Almost 20 years old, the existing marking system was written in Sybase, C++, Python and Unix – technologies typically used by investment banks in the late 1990s and early 2000s. Until the 2008/9 global financial crisis, the solution could handle the prevailing low trade volumes. However, as business became more flow driven, the framework struggled to scale to the globalised, high-volume trading model that has since evolved.

Complex set-up made it hard for the business to directly maintain configuration rates, so it had to rely on additional technology to make changes, which pushed up time and costs. When combined with the additional expense of using Sybase to replicate the volumes of real-time data required worldwide, the total cost of ownership became prohibitive. A scarcity of C++ skills and its limitations for rapid development further compounded the problems. Faced with these challenges, the bank wanted to completely overhaul the system using technologies that could deliver the rapid development speed and scalability to meet its business needs.

Key requirements

The new marking system had to meet a range of key criteria. It needed to be:

  1. User-friendly – create a flexible user interface so business users could easily define and persist rules about the source of raw data that constitutes a mark (i.e. whether it is data snapped from market data vendor systems or retrieved from a file / database saved to by traders) and perform automatic calculations on saved marks to produce new marks.
  2. Fast – persist official marks to a lightweight storage layer able to handle high volumes with frequent changes to data already saved, then save to recognized ‘sources of truth’ for easy retrieval by traders or auditors. It was accepted that retrieval from the ultimate official system – i.e. the Sybase relational database (RDBMS) or even tape – would take significantly longer.
  3. Auditable – enable auditors to play back the trail to see exactly where any given mark came from. This required a global data distribution capability to replicate large volumes of data via the lightweight storage layer in near real-time.
  4. Easy to inspect – ability to load ‘past-date’ rate data from the source of truth via the lightweight storage layer for inspection by users.

Assessment and architecture principles

The decision to employ a NoSQL solution seemed obvious given the need for a data lake/playground where large quantities of unstructured data can be quickly housed for temporary storage, accessed, modified and replicated globally before finally being written to the RDBMS where it would not be accessed frequently.

Having considered the options, we decided to employ a NoSQL solution and chose Apache Cassandra for a variety of reasons.

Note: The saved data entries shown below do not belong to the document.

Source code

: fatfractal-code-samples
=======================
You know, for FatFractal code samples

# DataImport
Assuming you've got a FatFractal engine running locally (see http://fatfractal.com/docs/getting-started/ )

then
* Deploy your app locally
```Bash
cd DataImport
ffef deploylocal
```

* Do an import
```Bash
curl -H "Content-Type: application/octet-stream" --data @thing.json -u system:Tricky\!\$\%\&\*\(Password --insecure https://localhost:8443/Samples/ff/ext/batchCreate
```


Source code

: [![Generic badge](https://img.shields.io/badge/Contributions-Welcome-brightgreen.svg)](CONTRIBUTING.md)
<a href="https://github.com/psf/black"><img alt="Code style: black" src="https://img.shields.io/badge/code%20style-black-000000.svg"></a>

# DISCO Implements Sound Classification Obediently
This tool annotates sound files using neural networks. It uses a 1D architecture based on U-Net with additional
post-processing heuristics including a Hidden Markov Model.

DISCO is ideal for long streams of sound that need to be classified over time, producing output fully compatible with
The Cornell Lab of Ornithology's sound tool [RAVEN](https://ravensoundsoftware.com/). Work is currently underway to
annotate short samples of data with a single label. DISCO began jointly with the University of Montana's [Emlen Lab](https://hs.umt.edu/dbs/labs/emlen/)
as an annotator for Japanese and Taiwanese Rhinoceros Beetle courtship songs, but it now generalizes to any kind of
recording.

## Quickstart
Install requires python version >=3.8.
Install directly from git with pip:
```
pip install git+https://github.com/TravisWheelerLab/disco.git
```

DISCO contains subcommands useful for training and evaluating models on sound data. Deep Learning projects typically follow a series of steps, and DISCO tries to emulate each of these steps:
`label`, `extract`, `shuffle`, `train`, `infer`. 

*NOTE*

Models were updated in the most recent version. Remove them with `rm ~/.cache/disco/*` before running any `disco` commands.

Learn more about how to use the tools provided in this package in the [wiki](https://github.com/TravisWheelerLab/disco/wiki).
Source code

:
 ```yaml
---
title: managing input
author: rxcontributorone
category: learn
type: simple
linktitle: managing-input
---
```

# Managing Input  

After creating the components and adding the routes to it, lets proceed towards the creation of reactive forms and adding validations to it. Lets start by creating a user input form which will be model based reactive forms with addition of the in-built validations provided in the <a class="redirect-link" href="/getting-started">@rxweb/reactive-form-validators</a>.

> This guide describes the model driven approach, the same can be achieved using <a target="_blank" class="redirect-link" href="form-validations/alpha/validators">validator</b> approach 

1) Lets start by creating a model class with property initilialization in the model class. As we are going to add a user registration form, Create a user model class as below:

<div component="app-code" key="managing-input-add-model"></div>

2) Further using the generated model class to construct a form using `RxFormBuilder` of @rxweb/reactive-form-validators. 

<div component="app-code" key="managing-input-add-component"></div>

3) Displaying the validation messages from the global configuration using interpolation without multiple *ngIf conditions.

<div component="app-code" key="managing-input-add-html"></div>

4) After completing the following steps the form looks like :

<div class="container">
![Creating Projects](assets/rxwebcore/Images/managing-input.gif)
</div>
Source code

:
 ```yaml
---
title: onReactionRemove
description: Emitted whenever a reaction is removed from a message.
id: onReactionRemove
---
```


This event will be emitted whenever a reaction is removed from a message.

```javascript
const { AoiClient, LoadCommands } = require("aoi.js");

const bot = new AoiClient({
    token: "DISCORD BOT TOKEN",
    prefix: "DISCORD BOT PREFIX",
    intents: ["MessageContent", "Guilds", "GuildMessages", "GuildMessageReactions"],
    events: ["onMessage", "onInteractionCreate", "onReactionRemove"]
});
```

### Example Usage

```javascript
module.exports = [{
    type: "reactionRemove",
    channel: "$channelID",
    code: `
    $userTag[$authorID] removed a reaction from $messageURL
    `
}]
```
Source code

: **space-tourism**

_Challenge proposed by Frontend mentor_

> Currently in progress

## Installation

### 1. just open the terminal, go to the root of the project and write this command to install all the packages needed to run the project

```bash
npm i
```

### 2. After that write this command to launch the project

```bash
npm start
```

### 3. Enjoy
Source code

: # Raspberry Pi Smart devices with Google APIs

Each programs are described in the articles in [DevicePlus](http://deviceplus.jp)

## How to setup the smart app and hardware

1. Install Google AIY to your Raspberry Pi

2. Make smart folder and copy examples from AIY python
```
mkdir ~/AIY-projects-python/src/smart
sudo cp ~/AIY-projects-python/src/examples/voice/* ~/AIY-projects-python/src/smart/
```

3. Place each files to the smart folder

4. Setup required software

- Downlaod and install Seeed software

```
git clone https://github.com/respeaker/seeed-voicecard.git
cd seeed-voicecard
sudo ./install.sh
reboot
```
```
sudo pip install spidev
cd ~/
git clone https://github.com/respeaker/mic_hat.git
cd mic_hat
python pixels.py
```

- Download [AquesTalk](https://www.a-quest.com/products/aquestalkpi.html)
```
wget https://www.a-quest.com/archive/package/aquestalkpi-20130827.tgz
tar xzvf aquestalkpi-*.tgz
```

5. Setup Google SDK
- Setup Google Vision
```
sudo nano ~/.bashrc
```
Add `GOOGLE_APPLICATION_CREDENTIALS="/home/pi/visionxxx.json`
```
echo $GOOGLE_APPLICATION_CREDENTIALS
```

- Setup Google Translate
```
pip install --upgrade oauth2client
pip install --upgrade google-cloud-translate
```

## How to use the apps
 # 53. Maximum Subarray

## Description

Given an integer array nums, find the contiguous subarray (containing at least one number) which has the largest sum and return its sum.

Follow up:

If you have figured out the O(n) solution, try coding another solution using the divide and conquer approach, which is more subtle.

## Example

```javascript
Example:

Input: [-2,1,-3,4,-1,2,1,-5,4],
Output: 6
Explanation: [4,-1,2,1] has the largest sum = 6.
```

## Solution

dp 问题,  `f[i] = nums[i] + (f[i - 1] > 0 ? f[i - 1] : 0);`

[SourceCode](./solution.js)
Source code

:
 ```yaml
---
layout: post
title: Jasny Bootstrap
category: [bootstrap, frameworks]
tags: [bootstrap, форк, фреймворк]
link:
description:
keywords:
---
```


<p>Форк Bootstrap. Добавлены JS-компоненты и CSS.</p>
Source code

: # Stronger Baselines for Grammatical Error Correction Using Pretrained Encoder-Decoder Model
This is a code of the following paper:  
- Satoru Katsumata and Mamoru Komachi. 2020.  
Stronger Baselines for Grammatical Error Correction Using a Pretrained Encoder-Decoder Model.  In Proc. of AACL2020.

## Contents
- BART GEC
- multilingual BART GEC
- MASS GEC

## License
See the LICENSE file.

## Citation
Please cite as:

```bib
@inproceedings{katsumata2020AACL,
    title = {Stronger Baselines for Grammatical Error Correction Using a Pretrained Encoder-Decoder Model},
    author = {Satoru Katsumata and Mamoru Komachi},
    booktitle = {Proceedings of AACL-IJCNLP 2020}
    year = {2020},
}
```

  • The appeal of a cost-effective open source (fix-or-amend-it yourself) solution.
  • NoSQL solutions typically have a flat database structure with no joins or indices, perfectly suited for the high volumes of data and performance level required to support the critical nature of EOD marking.
  • With a ring partitioning of the keys and data distributed equally among the cluster, the Cassandra model provides high resilience and maximum throughput. Although an existing cluster of high-end hardware was used – which doesn’t exactly fit Cassandra’s commodity hardware mold – it was fit for purpose.
  • Data filtering and manipulation was executed at Java application level, using a minimalist Cassandra query to retrieve or update the data.
  • Creating a service layer above Cassandra to persist/retrieve all data guarantees data quality by ensuring there is no direct data access or modification by users – which had been a regular feature of the old set-up.
  • The availability of high-quality monitoring tools, such as DataStax OpsCenter, also increased confidence in the technology choice. As part of the DataStax Enterprise offering, OpsCenter has proven extremely powerful for rapidly understanding the state of the cluster and performing administrative tasks.

NoSQL challenges

Every system has its pros and cons, and our experience with Cassandra on this project was no exception. By highlighting some of the key issues to anticipate, we hope that our insights will prove useful for anyone looking to switch to a NoSQL solution. Given that most developers have an RDBMS background, a significant shift in thinking is required from the application programming perspective.

  • Data integrity – it was vital to ensure consistency of data underpinning the cluster in different regions. Most modern NoSQL solutions deliver eventual consistency focused on data availability and partition tolerance. While this is how write operation performance is achieved, regional consistency was equally important. Cassandra extends the concept of eventual consistency by offering tunable consistency. We allowed a write operation to succeed when 50%+1 nodes in a local data center reported a successful completion of the operation, with other remote data centers set to be eventually consistent.
  • Query performance – Cassandra’s CQL query language is very similar to SQL. However, by comparison, CQL proved somewhat restrictive. So while Cassandra solves the problem of potentially time-consuming queries by forbidding anything at CQL level that can’t be executed in constant time, it transfers responsibility for query performance to the application code. Although this makes any query performance problems explicit, it requires significantly more effort from a developer.
  • Latency – without indices, queries couldn’t be optimized to exploit the known structure of housed data. Secondary indices have worked well in classic relational database systems for years but only when underlying data was confined to a local server. In a distributed environment, secondary indices are not recommended as they may introduce latency. Cassandra indexes should only be used when data has low cardinality.
  • Backwards compatibility – API changes between major Cassandra versions have broken builds and required some re-engineering of our internal code base. This could be both a development challenge and risk. However, Cassandra recently adopted a ‘tick-tock’ release model, which may improve things. Furthermore, adopting strong test focused development principles, such as TDD, could have quickly resolved feature changes in the Cassandra API.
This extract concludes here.